Margot hadn’t felt lust for anyone in her life, save the pool boy at one of her mother’s parties. He’d been skimming leaves off the water, vacant for the polio that lurked in its waves. “You look nice today, Miss Margot,” he’d said, smiling politely, and she’d pulled him into the cabana by his suntanned arms.
She didn’t mind that she smelled like chlorine when she emerged—it was an experience beyond her wildest dreams. Literally. All she ever did was an exercise in action/reaction; a chemist’s workbook with photographs for diagrams and smiles for ions. She wanted something, she did it. Improvisation was key when the space of time five minutes beyond the present was hazy and bright; too bright to look at directly.
There was a wood-hewn crucifix stuck in the lawn in front of Saint Mary’s Home For Troubled Souls, a monument to invisible martyrs and lost causes. She squeezed Miles’ hand as they walked, led by the policeman and his menacing stick, into the front hall.

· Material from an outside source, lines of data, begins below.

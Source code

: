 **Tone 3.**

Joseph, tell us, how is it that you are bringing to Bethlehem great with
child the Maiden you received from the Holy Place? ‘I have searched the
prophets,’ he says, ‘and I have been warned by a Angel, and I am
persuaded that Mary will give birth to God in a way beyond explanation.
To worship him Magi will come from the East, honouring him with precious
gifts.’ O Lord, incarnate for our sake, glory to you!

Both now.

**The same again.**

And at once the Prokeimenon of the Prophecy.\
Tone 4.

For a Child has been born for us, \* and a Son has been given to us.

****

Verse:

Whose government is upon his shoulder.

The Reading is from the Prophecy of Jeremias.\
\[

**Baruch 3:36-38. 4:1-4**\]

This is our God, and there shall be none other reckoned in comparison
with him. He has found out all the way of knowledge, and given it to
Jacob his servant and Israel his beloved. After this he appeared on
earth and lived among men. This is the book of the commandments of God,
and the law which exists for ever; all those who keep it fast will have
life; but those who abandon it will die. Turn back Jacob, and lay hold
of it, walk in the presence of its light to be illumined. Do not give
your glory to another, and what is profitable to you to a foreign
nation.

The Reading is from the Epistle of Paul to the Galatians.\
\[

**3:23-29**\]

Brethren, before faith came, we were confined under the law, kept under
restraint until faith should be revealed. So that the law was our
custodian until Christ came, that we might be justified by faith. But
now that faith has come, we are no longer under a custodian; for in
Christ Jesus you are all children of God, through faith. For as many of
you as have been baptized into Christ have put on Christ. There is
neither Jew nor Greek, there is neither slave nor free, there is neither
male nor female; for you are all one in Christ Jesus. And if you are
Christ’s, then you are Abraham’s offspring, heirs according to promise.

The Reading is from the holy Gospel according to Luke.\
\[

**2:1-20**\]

A woman with her hair covered in a starched white scarf beckoned them inside. “What seems to be the trouble with these children, officer?”
“The blonde one’s depraved and the sickly one’s a homosexual,” he said, nodding matter-of-factly.
She raised an eyebrow. “Nothing we can’t fix, I assure you.”
Inside, the light was low and yellow, lit by kerosene lanterns that looked to be remnants from an archaeological dig. Women in white robes and shoes that made noises like slamming doors scurried through doorways, heads bowed, perhaps to make them a more aerodynamic shape.
There was one man-shaped shadow—broad shoulders, pressed collar, scar across his temple from an accident that ought to have killed him but didn’t. Margot recognized him immediately.
“Dr. Neuhaus,” she said, taking care not to look him in the eyes.
He stopped in his tracks and smiled. “Miss Margot Rosenfeld! My dear! Your mother must have forgotten, we had a follow-up appointment—"
“I don’t have a mother any longer.”
“Oh,” he said, thrusting his hands into the pocket of his jacket. “That’s a shame. She was always such a dear, I can see you for free, if the headmistress approves.”
She forced a smile. “We have some things to discuss, yes.”
“Come on back, Miss Rosenfeld—it’s the least I can do.”
She squeezed Miles’ hand and left him for Neuhaus’ shoulders and the dark of the hallway.